[TASK INPUT]
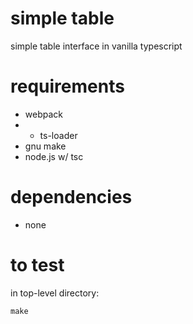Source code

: # simple table
simple table interface in vanilla typescript

# requirements
- webpack
- - ts-loader
- gnu make
- node.js w/ tsc

# dependencies
- none

# to test
in top-level directory:
```
make
```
[/TASK INPUT]
TASK REQUIREMENTS:
All lines above that include the word "simple" must be copied into the answer.

ANSWER SECTION:
: # simple table
simple table interface in vanilla typescript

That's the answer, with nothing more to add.